In the next six years, according to government records, another $1.1 million was spent just to ensure the old U.S. embassy on Wellington Street didn’t rot and fall over.
The point being: new governments are not afraid to throw the baby out with the bathwater, expense be damned, when it ain’t their baby.
Should we get a new federal government next week, there are two or three local projects that will almost certainly get a relook, a reboot, or a death sentence. It’s political life: there’s always another baby to be made, victory producing so many willing fathers.
With a new sheriff in town, the Memorial to the Victims of Communism is, surely, on death row. With the odd exception, people don’t like the site, are not much taken with the design, and were never persuaded by the original premise. In other words, why, why now, why this, why there?
Many candidates, save Conservatives, have made great hay opposing the project and the National Capital Commission leaves the impression it isn’t keen either, spending ample energy downsizing the scale so the accordion-shaped tribute doesn’t overpower its surroundings.
Just as the taxpayer share of the monument has jumped to an expected $4.2 million, site decontamination has been delayed and the final design is not expected to return to the NCC before its November board meetings. In other words, there are many ways to go sideways, if not right off a cliff.

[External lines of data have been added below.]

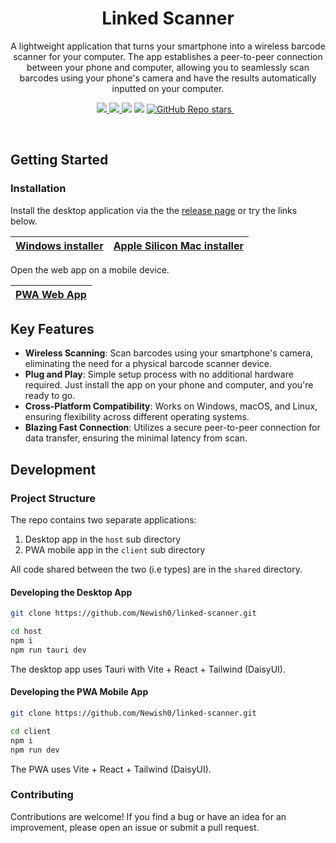 






<h1 align='center'>
  Linked Scanner
</h1>


<p align="center">
A lightweight application that turns your smartphone into a wireless barcode scanner for your computer. The app establishes a peer-to-peer connection between your phone and computer, allowing you to seamlessly scan barcodes using your phone's camera and have the results automatically inputted on your computer.
</p>

<p align="center">
    <a href="https://github.com/newish0/linked-scanner/releases"><img src="https://img.shields.io/github/downloads/newish0/linked-scanner/total?style=for-the-badge">
    <a href="https://github.com/newish0/linked-scanner/releases/latest">
        <img src="https://img.shields.io/github/v/release/newish0/linked-scanner?style=for-the-badge">
    </a>
    <img src="https://img.shields.io/github/release-date/newish0/linked-scanner?style=for-the-badge">
    <img src="https://img.shields.io/github/package-json/v/newish0/linked-scanner?style=for-the-badge">
    <a href="#">
        <img alt="GitHub Repo stars" src="https://img.shields.io/github/stars/newish0/linked-scanner?style=for-the-badge">
    </a>&nbsp;&nbsp;
</p>


<br />



## Getting Started 

### Installation 

Install the desktop application via the the [release page](https://github.com/Newish0/linked-scanner/releases) or try the links below. 

| [Windows installer](https://github.com/newish0/linked-scanner/releases/latest/download/#) | [Apple Silicon Mac installer](https://github.com/newish0/linked-scanner/releases/latest/download/#) |
| :---------------------------------------------------------------------------------------: | :-------------------------------------------------------------------------------------------------: |

Open the web app on a mobile device.

| [PWA Web App](https://newish0.github.io/linked-scanner/client) |
| :------------------------------------------------------------: |

## Key Features 
- **Wireless Scanning**: Scan barcodes using your smartphone's camera, eliminating the need for a physical barcode scanner device.
- **Plug and Play**: Simple setup process with no additional hardware required. Just install the app on your phone and computer, and you're ready to go.
- **Cross-Platform Compatibility**: Works on Windows, macOS, and Linux, ensuring flexibility across different operating systems.
- **Blazing Fast Connection**: Utilizes a secure peer-to-peer connection for data transfer, ensuring the minimal latency from scan.


## Development

### Project Structure 
The repo contains two separate applications: 
1. Desktop app in the `host` sub directory
2. PWA mobile app in the `client` sub directory

All code shared between the two (i.e types) are in the `shared` directory.

#### Developing the Desktop App

```bash
git clone https://github.com/Newish0/linked-scanner.git
```

```bash
cd host
npm i
npm run tauri dev
```

The desktop app uses Tauri with Vite + React + Tailwind (DaisyUI). 

#### Developing the PWA Mobile App

```bash
git clone https://github.com/Newish0/linked-scanner.git
```

```bash
cd client
npm i
npm run dev
```
The PWA uses Vite + React + Tailwind (DaisyUI). 

### Contributing
Contributions are welcome! If you find a bug or have an idea for an improvement, please open an issue or submit a pull request.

In May, Veterans Affairs Minister Erin O’Toole announced the feds were planning two new military memorials — to the Afghanistan mission and Victoria Cross recipients — to be placed at Richmond Landing, behind the National Archives building on Wellington Street.
They were part of a new Military Memorial Route, to begin at the Cartier Drill Hall and end at the Canadian War Museum.
Hardly anyone knew a thing about the memorials or the route. Afghan vets, in particular, were upset there had been little consultation about the location, half-expecting the memorial was headed to another site. It is a touchy subject: 40,000 men and women served in the 12-year mission, and 158 died.
(A general observation about how Liberal governments treated the capital versus the Harper period: the Libs talked, the Tories told. Under Liberal supervision, we often saw issues discussed to death to achieve little — LeBreton Flats — while the Conservatives tended to just “announce” major change as a starting point for discussion.)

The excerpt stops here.